Dans la partie relative au Rêve, le mode d’exposition cher à M. Kaploun se retrouve encore plus accentué s’il est possible. L’auteur a exécuté le tour de force peu enviable d’exposer toute une théorie du Rêve, complexe et touffue, dans un langage rigoureusement abstrait. Après une lecture lente, attentive, le crayon en main, et coupée de méditations, de l’ensemble du livre, j’ai repris tout ce qui est relatif au Rêve, et je suis sorti de cette seconde lecture presque fourbu. Dans ce long exposé, pas une seule narration de rêve apportant quelque précision ou quelque soulagement à l’esprit. Et ce n’est pas que cette documentation ait fait défaut : à propos d’un type rare de Rêve, l’auteur déclare ne pas l’avoir rencontré plus de deux fois sur mille, ce qui implique une riche documentation.
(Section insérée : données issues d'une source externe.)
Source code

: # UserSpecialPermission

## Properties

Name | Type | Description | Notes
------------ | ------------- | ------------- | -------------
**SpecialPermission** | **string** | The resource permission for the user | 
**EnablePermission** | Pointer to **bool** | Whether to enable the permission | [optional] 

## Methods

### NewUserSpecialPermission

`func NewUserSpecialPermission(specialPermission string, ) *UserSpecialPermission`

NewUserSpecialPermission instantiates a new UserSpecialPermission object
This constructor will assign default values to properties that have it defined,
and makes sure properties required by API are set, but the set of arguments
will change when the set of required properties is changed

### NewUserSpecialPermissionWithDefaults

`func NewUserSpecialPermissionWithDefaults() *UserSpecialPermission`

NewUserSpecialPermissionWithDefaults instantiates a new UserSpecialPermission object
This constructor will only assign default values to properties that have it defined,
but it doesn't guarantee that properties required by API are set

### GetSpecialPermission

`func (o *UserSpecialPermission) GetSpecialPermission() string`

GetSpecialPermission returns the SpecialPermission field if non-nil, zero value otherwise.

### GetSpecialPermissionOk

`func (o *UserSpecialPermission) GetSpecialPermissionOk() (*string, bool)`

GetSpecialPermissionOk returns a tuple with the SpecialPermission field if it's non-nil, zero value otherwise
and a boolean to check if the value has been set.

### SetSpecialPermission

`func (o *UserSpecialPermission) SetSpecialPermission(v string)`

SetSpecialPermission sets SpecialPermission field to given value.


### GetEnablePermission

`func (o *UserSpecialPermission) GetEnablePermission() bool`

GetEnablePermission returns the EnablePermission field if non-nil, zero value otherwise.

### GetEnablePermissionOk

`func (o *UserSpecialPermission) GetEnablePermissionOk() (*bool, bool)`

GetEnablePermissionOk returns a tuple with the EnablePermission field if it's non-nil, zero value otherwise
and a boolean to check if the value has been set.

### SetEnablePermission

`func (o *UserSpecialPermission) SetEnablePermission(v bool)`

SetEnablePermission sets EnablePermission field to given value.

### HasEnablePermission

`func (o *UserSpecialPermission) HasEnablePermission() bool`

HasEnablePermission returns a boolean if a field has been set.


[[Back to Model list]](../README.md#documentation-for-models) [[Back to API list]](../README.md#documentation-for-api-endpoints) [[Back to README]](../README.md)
En raison de ces conditions, le fond de la pensée de M. Kaploun n’est pas toujours facile à saisir, et sur certains points, je n’ai pas réussi à lever toute indécision. Je vais cependant essayer d’exposer ce système, tel que je l’ai compris, m’excusant d’avance dans le cas où sur certains points je n’aurais pas entièrement saisi la pensée de l’auteur.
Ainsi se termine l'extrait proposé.